### Prompt
In the entries below, find each line bearing the string "guide" and copy it.

Source texts of formatted documents
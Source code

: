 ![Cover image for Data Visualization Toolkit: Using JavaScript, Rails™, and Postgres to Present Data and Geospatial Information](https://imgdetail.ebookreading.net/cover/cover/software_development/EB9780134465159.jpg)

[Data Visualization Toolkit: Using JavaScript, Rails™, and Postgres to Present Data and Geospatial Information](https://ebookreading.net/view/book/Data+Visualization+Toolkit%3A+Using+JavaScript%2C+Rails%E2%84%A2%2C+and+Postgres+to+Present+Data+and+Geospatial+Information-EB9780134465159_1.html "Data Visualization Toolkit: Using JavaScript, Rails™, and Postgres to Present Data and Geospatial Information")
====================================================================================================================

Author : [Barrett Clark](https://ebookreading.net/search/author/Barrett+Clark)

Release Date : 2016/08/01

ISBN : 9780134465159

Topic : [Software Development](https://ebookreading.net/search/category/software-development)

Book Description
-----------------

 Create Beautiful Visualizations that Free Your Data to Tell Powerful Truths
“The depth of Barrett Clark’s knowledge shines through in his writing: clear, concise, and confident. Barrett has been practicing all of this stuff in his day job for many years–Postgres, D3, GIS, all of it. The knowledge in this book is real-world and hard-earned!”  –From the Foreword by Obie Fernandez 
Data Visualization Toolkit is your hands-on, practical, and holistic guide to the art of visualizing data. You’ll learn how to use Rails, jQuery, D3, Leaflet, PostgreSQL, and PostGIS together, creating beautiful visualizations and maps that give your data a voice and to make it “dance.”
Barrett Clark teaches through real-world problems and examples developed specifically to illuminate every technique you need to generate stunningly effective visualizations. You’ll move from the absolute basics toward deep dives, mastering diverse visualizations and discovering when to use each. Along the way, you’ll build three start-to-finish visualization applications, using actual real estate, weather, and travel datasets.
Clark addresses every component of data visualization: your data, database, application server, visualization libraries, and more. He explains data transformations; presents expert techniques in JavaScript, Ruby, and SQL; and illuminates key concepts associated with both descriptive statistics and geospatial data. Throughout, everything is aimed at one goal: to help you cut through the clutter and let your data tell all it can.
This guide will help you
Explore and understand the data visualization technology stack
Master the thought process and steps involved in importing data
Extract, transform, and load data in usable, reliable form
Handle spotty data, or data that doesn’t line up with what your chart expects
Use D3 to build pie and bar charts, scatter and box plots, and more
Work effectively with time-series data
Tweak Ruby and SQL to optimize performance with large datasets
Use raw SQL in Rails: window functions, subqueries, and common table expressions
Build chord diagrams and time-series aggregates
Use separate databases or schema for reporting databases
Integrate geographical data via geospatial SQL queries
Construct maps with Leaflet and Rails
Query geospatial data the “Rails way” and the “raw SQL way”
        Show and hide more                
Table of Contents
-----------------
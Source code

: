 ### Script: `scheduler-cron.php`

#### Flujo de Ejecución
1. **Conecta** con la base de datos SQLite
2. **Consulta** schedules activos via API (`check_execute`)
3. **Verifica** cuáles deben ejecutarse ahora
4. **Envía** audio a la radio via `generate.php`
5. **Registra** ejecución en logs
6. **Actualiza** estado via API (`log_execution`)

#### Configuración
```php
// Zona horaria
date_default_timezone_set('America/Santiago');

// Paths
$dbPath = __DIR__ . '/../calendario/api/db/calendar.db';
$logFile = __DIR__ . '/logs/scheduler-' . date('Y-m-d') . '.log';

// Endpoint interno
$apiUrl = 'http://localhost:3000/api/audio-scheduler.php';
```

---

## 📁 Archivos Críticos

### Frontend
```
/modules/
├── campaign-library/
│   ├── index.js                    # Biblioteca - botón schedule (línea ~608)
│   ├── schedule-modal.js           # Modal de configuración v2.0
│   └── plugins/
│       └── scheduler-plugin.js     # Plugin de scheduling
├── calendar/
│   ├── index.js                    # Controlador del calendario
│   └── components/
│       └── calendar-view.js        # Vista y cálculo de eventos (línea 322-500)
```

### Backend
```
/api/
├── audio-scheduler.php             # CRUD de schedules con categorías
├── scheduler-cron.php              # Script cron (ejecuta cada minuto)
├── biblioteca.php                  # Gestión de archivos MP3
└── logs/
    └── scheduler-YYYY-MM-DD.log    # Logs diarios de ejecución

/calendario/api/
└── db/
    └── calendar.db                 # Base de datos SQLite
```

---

### Task solution
Data Visualization Toolkit is your hands-on, practical, and holistic guide to the art of visualizing data. You’ll learn how to use Rails, jQuery, D3, Leaflet, PostgreSQL, and PostGIS together, creating beautiful visualizations and maps that give your data a voice and to make it “dance.”
This guide will help you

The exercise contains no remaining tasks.